C’est en 1943 que l’incroyable vie et les travaux de Marie Curie ont été adapté sur grand écran avec Madame Curie qui a cumulé à l’époque pas moins de sept nominations aux Oscars. Depuis, son histoire est régulièrement narrée, que ce soit sur le grand et petit écran, à travers des écrits et même des romans graphiques. C’est ainsi qu’en mars prochain, nous aurons l’occasion de (re)découvrir Marie Curie dans Radioactive, réalisé par Marjane Satrapi.

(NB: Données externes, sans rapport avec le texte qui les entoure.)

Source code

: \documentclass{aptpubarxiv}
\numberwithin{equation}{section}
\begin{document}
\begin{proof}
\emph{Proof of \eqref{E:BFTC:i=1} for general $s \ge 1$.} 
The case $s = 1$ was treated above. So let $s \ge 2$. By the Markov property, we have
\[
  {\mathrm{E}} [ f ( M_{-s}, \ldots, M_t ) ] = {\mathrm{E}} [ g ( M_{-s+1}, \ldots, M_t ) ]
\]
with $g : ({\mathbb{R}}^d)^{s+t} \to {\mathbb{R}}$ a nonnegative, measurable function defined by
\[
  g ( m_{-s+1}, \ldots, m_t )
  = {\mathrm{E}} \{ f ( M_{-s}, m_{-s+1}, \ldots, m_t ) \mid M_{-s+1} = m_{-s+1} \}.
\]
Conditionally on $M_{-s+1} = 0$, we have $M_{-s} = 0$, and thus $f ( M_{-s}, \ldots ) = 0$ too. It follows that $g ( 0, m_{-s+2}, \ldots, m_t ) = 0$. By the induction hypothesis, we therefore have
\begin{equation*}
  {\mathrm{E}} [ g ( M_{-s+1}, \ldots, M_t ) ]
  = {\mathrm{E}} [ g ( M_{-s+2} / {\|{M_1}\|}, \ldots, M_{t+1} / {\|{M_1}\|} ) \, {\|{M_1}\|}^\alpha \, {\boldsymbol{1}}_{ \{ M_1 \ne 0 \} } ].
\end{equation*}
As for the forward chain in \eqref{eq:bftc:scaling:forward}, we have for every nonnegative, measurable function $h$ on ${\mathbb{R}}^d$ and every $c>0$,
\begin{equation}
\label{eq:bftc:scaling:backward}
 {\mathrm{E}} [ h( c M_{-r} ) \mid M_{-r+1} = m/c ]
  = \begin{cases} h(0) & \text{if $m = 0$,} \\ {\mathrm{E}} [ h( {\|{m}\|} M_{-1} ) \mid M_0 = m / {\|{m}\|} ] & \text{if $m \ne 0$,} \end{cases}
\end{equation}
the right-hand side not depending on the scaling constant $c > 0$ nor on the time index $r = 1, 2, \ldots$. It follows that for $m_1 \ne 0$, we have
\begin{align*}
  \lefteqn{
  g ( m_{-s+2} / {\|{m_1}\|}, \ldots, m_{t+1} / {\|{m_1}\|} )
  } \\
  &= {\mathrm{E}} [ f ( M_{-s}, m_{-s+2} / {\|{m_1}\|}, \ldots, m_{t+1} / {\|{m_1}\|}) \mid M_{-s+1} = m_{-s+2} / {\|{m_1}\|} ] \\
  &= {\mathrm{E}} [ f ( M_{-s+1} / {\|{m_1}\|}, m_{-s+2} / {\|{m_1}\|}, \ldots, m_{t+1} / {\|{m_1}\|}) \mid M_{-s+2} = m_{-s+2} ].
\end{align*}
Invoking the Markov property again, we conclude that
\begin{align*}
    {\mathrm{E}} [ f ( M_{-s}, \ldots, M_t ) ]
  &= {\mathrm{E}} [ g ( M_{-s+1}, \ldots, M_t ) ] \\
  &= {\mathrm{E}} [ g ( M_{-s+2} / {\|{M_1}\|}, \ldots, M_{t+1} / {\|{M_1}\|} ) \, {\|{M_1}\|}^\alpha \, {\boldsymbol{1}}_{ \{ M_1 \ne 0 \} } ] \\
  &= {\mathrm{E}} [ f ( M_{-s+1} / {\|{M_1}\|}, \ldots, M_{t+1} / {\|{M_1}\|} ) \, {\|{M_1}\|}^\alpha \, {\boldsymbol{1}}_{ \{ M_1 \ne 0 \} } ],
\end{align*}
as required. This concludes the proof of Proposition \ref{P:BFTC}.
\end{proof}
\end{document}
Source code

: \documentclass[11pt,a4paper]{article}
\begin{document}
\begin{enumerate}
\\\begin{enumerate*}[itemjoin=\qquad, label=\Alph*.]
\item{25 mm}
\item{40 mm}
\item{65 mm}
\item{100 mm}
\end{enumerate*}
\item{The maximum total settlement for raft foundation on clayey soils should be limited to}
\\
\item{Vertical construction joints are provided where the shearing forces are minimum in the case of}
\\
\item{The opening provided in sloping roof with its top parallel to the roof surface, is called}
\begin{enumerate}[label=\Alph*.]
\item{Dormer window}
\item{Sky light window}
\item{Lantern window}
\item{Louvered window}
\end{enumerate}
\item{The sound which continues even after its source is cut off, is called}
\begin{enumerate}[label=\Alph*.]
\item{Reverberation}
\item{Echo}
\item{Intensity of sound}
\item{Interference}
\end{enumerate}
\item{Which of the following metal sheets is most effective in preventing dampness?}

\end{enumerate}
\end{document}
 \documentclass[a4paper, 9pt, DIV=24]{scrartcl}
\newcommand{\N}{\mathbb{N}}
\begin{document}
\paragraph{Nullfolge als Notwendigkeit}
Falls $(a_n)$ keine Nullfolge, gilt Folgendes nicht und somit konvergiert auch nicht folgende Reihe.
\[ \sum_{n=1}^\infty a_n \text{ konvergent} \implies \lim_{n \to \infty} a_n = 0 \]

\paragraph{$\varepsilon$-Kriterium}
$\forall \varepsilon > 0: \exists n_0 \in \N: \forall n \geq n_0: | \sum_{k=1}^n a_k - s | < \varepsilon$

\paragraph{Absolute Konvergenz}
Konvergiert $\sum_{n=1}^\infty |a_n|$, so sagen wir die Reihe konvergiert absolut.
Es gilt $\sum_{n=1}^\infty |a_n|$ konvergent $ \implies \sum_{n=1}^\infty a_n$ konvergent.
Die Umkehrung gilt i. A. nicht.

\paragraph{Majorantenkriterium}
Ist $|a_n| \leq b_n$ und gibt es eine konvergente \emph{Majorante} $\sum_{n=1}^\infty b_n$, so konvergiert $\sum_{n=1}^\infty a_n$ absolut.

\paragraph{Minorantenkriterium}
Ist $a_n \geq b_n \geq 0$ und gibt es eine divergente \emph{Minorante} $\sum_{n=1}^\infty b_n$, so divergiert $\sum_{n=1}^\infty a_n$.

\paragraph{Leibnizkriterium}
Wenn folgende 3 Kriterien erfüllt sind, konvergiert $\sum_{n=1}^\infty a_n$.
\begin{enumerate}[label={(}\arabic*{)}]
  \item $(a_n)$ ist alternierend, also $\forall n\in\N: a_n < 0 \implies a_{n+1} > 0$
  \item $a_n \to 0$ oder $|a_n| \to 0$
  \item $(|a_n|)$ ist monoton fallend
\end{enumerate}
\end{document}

Au cœur de Paris à la fin du 19e siècle, Maria Sk?odowska est une scientifique chevronnée qui essaie tant bien que mal de s’imposer dans ce monde exclusivement dominé par les hommes. C’est en faisant équipe avec un autre scientifique, Pierre Curie qui deviendra son mari par la suite, qu’ils vont faire non pas une mais deux découvertes qui vont changer le monde de la science : le radium et le polonium. Des recherches saluées et récompensées dans le monde entier (notamment par un prix Nobel) que Marie Curie devra désormais mener toute seule après la mort tragique de son mari. S’ouvre alors à elle un monde impitoyable où le fait d’être une femme et une scientifique chevronnée n’a rien d’une chance.
L’adaptation de roman graphique sur grand écran est un exercice qui peut vite devenir périlleux car c’est un savant mélange de vision personnelle et de respect de l’œuvre originale qui est requis pour que le film soit réussi. Sin City en est un fier exemple tout comme Persepolis (qui a cumulé 28 nominations à travers le monde). Ça tombe bien, la réalisatrice de ce dernier est aussi celle de Radioactive ! Marjane Satrapi revient à ses premiers amours en adaptant Radioactive : Marie & Pierre Curie : A Tale of love and Fallout avec la brillante Rosamund Pike (bien trop rare sur nos écrans). En choisissant comme matériau d’origine le roman graphique, elle signe un film particulièrement singulier dans sa mise-en-scène. Outre la vie et le travail du couple Curie, la réalisatrice s’attelle à quelque chose de plus large. En faisant entrer dans le jeu la danseuse Loïe Fuller (une pionnière de la danse moderne célèbre pour ses chorégraphies mettant en scène de longs draps blancs), c’est deux mondes qui viennent se confronter et qui, au premier abord, n’ont rien en commun : la science et l’art.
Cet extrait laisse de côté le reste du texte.